» WHAT THE TASK ASKS:
Check each line below for the word "dots", and copy those that have it.

--- MATERIAL PROVIDED ---

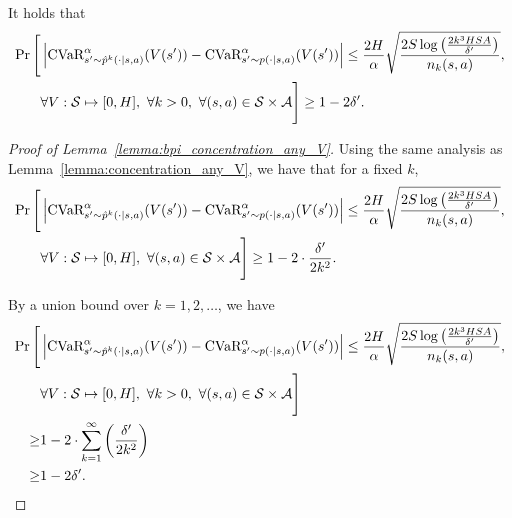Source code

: \begin{lemma} \label{lemma:bpi_concentration_any_V} 
	It holds that
	\begin{align*}
		\Pr \Bigg[ &\abr{\cvar^{\alpha}_{s' \sim \hat{p}^k(\cdot|s,a)}(V(s')) - \cvar^{\alpha}_{s' \sim p(\cdot|s,a)}(V(s'))} \leq \frac{2H}{\alpha}\sqrt{\frac{2S\log \sbr{\frac{2k^3HSA}{\delta'}}}{n_k(s,a)}} ,
		\\ & \forall V: \cS \mapsto [0,H],\ \forall k>0,\ \forall (s,a) \in \cS \times \cA \Bigg] \geq 1-2\delta' .
	\end{align*}
\end{lemma}
\begin{proof}[Proof of Lemma~\ref{lemma:bpi_concentration_any_V}]
	Using the same analysis as Lemma~\ref{lemma:concentration_any_V}, we have that for a fixed $k$,
	\begin{align*}
		\Pr \Bigg[ &\abr{\cvar^{\alpha}_{s' \sim \hat{p}^k(\cdot|s,a)}(V(s')) - \cvar^{\alpha}_{s' \sim p(\cdot|s,a)}(V(s'))} \leq \frac{2H}{\alpha}\sqrt{\frac{2S\log \sbr{\frac{2k^3HSA}{\delta'}}}{n_k(s,a)}} ,
		\\ & \forall V: \cS \mapsto [0,H],\ \forall (s,a) \in \cS \times \cA \Bigg] \geq 1-2 \cdot \frac{\delta'}{2 k^2} .
	\end{align*}
	
	By a union bound over $k=1,2,\dots$, we have
	\begin{align*}
		\Pr \Bigg[ &\abr{\cvar^{\alpha}_{s' \sim \hat{p}^k(\cdot|s,a)}(V(s')) - \cvar^{\alpha}_{s' \sim p(\cdot|s,a)}(V(s'))} \leq \frac{2H}{\alpha}\sqrt{\frac{2S\log \sbr{\frac{2k^3HSA}{\delta'}}}{n_k(s,a)}} ,
		\\ & \forall V: \cS \mapsto [0,H],\ \forall k>0,\ \forall (s,a) \in \cS \times \cA \Bigg]
		\\
		\geq & 1-2 \cdot \sum_{k=1}^{\infty} \sbr{\frac{\delta'}{2 k^2}}
		\\
		\geq & 1-2\delta' .
	\end{align*}
\end{proof}



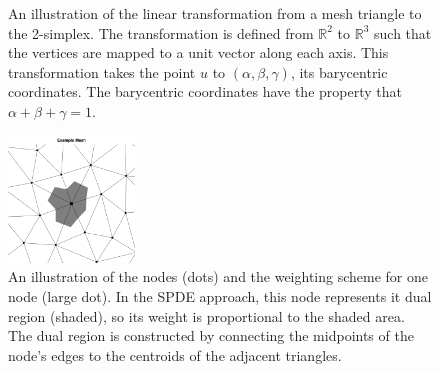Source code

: \documentclass[]{interact}
\begin{document}
\begin{figure}[h!]\centering

\hspace{2em}

\caption{An illustration of the linear transformation from a mesh triangle to
the 2-simplex. The transformation is defined from \(\mathbb{R}^{2}\) to
\(\mathbb{R}^{3}\) such that the vertices are mapped to a unit vector along
each axis. This transformation takes the point \(u\) to
\((\alpha, \beta, \gamma)\), its barycentric coordinates. The barycentric
coordinates have the property that \(\alpha + \beta + \gamma = 1\).}
\label{triangle}
\end{figure}

\begin{figure}[t]\centering
\includegraphics[width=0.3\textwidth]{figures/dual.pdf}
\caption{An illustration of the nodes (dots) and the weighting scheme for one
node (large dot). In the SPDE approach, this node represents it dual region
(shaded), so its weight is proportional to the shaded area. The dual region is
constructed by connecting the midpoints of the node's edges to the centroids
of the adjacent triangles.}
\label{dual}
\end{figure}
\end{document}
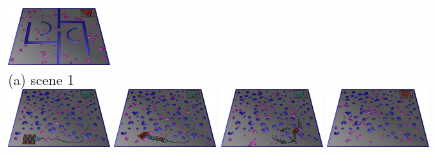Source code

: \documentclass[letterpaper, 10pt, conference]{ieeeconf}
\begin{document}
\begin{figure}
\includegraphics[width=0.24\textwidth]{usef/figA_Inter8_scaled.jpg}\\[2mm]
(a) scene 1\\[2mm]
\includegraphics[width=0.24\textwidth]{usef/figB_Inter1_scaled.jpg}
\includegraphics[width=0.24\textwidth]{usef/figB_Inter2_scaled.jpg}
\includegraphics[width=0.24\textwidth]{usef/figB_Inter3_scaled.jpg}
\includegraphics[width=0.24\textwidth]{usef/figB_Inter4_scaled.jpg}\\[2mm]


\end{figure}
\end{document}
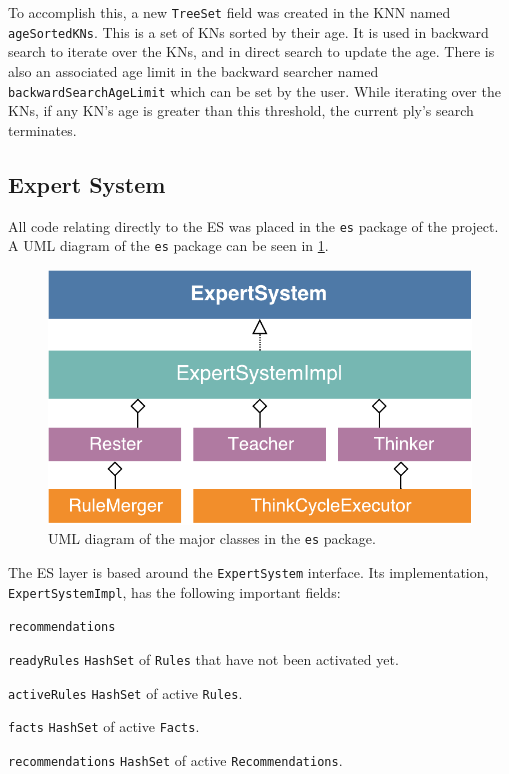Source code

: \documentclass[titlepage,11pt]{article}
\newcommand{\code}[1]{\texttt{#1}}
\begin{document}
To accomplish this, a new \code{TreeSet} field was created in the KNN named \code{ageSortedKNs}. This is a set of KNs sorted by their age. It is used in backward search to iterate over the KNs, and in direct search to update the age. There is also an associated age limit in the backward searcher named \code{backwardSearchAgeLimit} which can be set by the user. While iterating over the KNs, if any KN's age is greater than this threshold, the current ply's search terminates.

\subsection{Expert System}

All code relating directly to the ES was placed in the \code{es} package of the project. A UML diagram of the \code{es} package can be seen in \cref{fig:uml_es}.

\begin{figure}[!htb]
	\includegraphics[width=\columnwidth]{figures/uml_es.pdf}
	\caption{UML diagram of the major classes in the \code{es} package.}
	\label{fig:uml_es}
\end{figure}

The ES layer is based around the \code{ExpertSystem} interface. Its implementation, \code{ExpertSystemImpl}, has the following important fields:

\begin{labeling}{\code{recommendations}}
	\item[\code{readyRules}] \code{HashSet} of \code{Rules} that have not been activated yet.
	\item[\code{activeRules}] \code{HashSet} of active \code{Rules}.
	\item[\code{facts}] \code{HashSet} of active \code{Facts}.
	\item[\code{recommendations}] \code{HashSet} of active \code{Recommendations}.
\end{labeling}
\end{document}
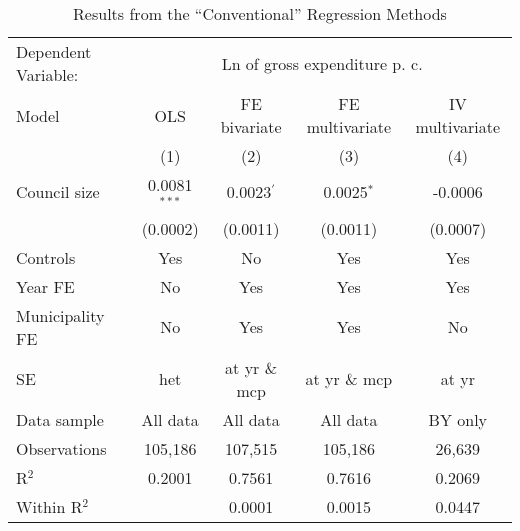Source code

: 
\begin{table}
   \caption{\label{tab:conv_results} Results from the ``Conventional'' Regression Methods}
   \centering
   \begin{tabular}{lcccc}
      \toprule \midrule
      Dependent Variable: & \multicolumn{4}{c}{Ln of gross expenditure \acs{p. c.}}\\
      Model         & \acs{OLS}      & \acs{FE} bivariate    & \acs{FE} multivariate  & \acs{IV} multivariate \\    
                    & (1)            & (2)                   & (3)                    & (4)\\  
      \midrule
      Council size  & 0.0081$^{***}$ & 0.0023$^{'}$          & 0.0025$^{*}$           & -0.0006\\   
                    & (0.0002)       & (0.0011)              & (0.0011)               & (0.0007)\\   
      \midrule
      Controls      & Yes            & No                    & Yes                    & Yes\\  
      Year \ac{FE}  & No             & Yes                   & Yes                    & Yes\\  
      Municipality \ac{FE} & No      & Yes                   & Yes                    & No \\  
      \acs{SE} & \acs{het} & at \acs{yr} \& \acs{mcp} & at \acs{yr} \& \acs{mcp} & at \acs{yr}\\
      \midrule
      Data sample   & All data       & All data              & All data               & \acs{BY} only\\   
      Observations  & 105,186        & 107,515               & 105,186                & 26,639\\  
      R$^2$         & 0.2001        & 0.7561               & 0.7616                & 0.2069\\  
      Within R$^2$  &                & 0.0001  & 0.0015                & 0.0447\\  
      \midrule \bottomrule
   \end{tabular}
   
   \vspace{0.25cm}
   \par {}
\end{table}


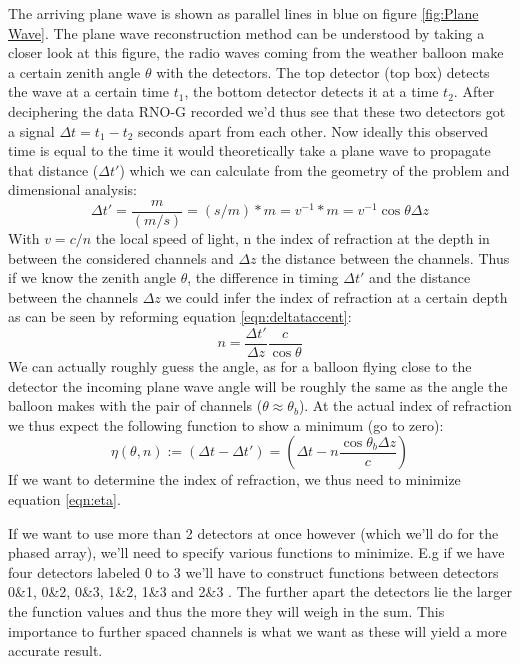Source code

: The arriving plane wave is shown as parallel lines in blue on figure \ref{fig:Plane Wave}. The
plane wave reconstruction method can be understood by taking a closer look at this figure, 
the radio waves coming from the weather balloon make a certain zenith angle $\theta$ with the detectors. The top detector (top box)
detects the wave at a certain time $t_1$, the bottom detector detects it at a
time $t_2$. After deciphering the data RNO-G recorded we'd thus see that these
two detectors got a signal $\Delta t = t_1 - t_2$ seconds apart from each other.
Now ideally this observed time is equal to the time it would theoretically take a plane
wave to propagate that distance ($\Delta t'$) which we can calculate from the geometry of
the problem and dimensional analysis:
\begin{equation}
	\Delta t' = \frac{m}{(m/s)} = (s/m)*m = v^{-1} * m = v^{-1} \cos\theta \Delta z
	\label{eqn:deltataccent}
\end{equation}
With $v = c/n$ the local speed of light, n the index of refraction at the depth in between
the considered channels and $\Delta z$ the distance between the channels. 
Thus if we know the zenith angle $\theta$, the difference in timing $\Delta t'$ and the distance between the channels $\Delta z$
we could infer the index of refraction at a certain depth as can be seen by reforming equation \ref{eqn:deltataccent}:
\begin{equation}
	n = \frac{\Delta t'}{\Delta z} \frac{c}{\cos\theta}
\end{equation}
We can actually roughly guess the angle, as for a balloon flying close to the
detector the incoming plane wave angle will be roughly the same as the angle the balloon
makes with the pair of channels ($\theta\approx\theta_b$).
At the actual index of refraction we thus expect the following function to show a 
minimum (go to zero):
\begin{equation}
	\eta(\theta,n) := (\Delta t - \Delta t') = \left(\Delta t
	- n\frac{\cos\theta_b \Delta z}{c}\right)
  	\label{eqn:eta}
\end{equation}
If we want to determine the index of refraction, 
we thus need to minimize equation \ref{eqn:eta}.

If we want to use more than 2 detectors at once however (which we'll
do for the phased array), we'll need to specify various functions to
minimize.  E.g if we have four detectors labeled 0 to 3 we'll have
to construct functions between detectors 0\&1, 0\&2, 0\&3, 1\&2,
1\&3 and 2\&3 . The further apart the detectors lie the larger the
function values and thus the more they will weigh in the sum. This importance to
further spaced channels is what we want as these will yield a more
accurate result. 
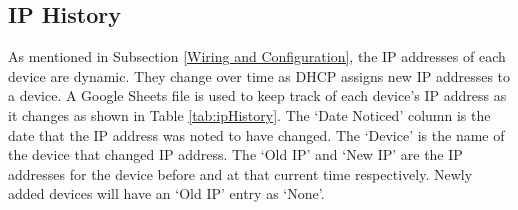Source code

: \begin{table}[H]
    \centering
    \caption{Device inventory excerpt. Password column not shown.}
    \label{tab:deviceInventory}
\end{table}

\subsection{IP History}
\label{IP History}
As mentioned in Subsection \ref{Wiring and Configuration}, the IP addresses of each device are dynamic. They change over time as DHCP assigns new IP addresses to a device. A Google Sheets file is used to keep track of each device's IP address as it changes as shown in Table \ref{tab:ipHistory}. The `Date Noticed' column is the date that the IP address was noted to have changed. The `Device' is the name of the device that changed IP address. The `Old IP' and `New IP' are the IP addresses for the device before and at that current time respectively. Newly added devices will have an `Old IP' entry as `None'.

---

» EXERCISE RESPONSE:
	By a union bound over $k=1,2,\dots$, we have
\caption{An illustration of the nodes (dots) and the weighting scheme for one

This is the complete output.